J’ai deux petits zèbres à la maison. Entendez par là deux enfants précoces, surdoués, à haut potentiel, vous choisirez l’étiquette.
Pourquoi j’en parle ? Pas pour me vanter, parce que je n’y suis pour rien et eux non plus. J’en parle pour que ceux qui sont passés par là ou qui ont la chance d’avoir ces bêtes à rayures chez eux puissent comprendre ce qui se passe dans leur petite tête.
Parce que ce n’est pas facile à porter, ce costume. Ce n’est pas nécessairement synonyme de bonnes notes, d’enfants sages et matures à la conversation pointue.
C’est aussi synonyme de souffrance pour ces enfants qui comprennent tout, qui comprennent trop mais qui n’ont pas d’armure face à la dureté des enfants de leur âge.
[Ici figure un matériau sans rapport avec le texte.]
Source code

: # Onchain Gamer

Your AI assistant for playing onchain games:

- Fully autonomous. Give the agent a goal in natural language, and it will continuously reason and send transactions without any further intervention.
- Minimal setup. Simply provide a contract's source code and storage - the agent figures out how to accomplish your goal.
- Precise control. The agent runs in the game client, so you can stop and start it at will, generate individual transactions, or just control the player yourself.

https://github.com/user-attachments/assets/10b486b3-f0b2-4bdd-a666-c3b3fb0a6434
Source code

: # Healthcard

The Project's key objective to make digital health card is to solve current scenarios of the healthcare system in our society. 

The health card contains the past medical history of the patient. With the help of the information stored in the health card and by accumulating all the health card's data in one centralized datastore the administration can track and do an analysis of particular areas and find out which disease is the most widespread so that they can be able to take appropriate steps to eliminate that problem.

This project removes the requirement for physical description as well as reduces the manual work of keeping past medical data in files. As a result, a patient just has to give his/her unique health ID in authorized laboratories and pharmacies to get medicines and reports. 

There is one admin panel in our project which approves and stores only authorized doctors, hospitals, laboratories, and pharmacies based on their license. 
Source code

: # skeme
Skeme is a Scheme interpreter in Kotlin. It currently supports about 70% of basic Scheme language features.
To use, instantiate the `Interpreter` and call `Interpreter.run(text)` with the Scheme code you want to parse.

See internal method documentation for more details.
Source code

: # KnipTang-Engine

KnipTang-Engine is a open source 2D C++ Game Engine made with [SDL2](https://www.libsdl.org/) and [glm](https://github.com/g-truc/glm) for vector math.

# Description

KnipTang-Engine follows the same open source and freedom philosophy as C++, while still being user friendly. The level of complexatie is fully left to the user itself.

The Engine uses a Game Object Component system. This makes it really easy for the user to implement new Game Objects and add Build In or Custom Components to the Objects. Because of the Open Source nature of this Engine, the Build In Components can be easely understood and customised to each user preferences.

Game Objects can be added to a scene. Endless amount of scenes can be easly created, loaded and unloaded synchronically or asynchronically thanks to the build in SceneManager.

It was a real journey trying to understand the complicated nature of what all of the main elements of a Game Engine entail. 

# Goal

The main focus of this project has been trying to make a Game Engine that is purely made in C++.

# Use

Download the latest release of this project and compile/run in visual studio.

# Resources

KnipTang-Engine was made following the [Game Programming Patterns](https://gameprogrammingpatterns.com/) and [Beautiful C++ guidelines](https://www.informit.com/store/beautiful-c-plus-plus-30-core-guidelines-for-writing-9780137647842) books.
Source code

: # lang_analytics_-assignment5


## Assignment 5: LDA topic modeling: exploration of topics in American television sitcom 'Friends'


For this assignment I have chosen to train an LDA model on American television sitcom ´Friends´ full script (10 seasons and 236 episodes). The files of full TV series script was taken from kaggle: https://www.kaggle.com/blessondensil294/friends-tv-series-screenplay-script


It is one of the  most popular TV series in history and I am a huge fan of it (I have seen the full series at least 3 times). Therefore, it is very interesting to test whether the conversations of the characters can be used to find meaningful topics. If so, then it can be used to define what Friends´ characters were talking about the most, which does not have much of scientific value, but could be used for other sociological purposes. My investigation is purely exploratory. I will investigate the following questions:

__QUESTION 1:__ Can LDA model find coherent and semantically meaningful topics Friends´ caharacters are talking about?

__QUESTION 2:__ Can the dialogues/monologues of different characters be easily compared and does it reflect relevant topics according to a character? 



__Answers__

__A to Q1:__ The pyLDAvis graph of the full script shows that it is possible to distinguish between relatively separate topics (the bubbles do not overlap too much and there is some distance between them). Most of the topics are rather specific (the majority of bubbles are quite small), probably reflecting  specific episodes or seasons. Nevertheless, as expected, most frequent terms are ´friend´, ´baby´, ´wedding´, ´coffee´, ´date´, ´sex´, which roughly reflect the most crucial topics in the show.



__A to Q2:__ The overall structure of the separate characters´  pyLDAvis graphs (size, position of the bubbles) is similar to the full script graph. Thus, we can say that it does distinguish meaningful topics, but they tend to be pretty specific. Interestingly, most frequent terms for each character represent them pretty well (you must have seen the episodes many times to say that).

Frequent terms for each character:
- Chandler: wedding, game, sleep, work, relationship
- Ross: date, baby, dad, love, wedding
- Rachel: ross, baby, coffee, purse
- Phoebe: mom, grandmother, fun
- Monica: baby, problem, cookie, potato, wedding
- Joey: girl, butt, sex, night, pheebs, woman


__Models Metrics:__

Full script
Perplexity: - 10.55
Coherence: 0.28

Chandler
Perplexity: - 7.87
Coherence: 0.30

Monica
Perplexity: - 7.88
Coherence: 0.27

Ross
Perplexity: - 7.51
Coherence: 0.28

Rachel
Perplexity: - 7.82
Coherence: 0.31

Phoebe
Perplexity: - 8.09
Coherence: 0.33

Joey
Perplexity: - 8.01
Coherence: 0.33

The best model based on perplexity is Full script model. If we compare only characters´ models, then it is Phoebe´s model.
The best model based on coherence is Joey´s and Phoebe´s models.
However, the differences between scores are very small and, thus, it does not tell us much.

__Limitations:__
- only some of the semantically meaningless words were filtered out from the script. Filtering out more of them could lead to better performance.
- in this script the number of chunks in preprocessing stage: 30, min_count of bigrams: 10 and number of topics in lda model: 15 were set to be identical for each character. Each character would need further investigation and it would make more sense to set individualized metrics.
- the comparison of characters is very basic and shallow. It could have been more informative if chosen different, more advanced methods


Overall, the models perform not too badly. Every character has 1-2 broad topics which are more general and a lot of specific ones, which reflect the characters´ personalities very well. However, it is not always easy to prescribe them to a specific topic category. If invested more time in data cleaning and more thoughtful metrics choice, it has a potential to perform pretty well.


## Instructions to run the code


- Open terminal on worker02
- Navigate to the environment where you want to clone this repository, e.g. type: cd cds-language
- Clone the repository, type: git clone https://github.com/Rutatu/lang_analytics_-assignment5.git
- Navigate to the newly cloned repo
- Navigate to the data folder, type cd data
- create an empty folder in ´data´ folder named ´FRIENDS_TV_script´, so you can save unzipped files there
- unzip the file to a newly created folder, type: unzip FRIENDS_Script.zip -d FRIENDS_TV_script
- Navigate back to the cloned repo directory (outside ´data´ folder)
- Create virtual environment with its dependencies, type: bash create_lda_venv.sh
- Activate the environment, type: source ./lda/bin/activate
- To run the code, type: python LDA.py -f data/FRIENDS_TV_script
Mister Pachou est un zèbre docile, scolaire, discret. Bon camarade, un peu solitaire, le genre à ne pas se faire remarquer. Ca ne l’a pas empêché d’être victime des moqueries de ses camarades depuis la grande section. Monsieur je-sais-tout, l’intello, le pleurnicheur et j’en passe. Parce qu’il avait appris des choses et voulait partager son savoir. Parce qu’il pleurait à la moindre contrariété, dû à son hypersensibilité.
Les instituteurs, peu ou pas formés à ce type d’enfants, ont laissé couler, parce qu’il ne posait pas de problèmes en classe. Il savait lire à 4 ans ? C’est bien, ne faisons rien de plus. Il s’ennuie en classe ? Oui, mais au moins il ne fait pas le bazar.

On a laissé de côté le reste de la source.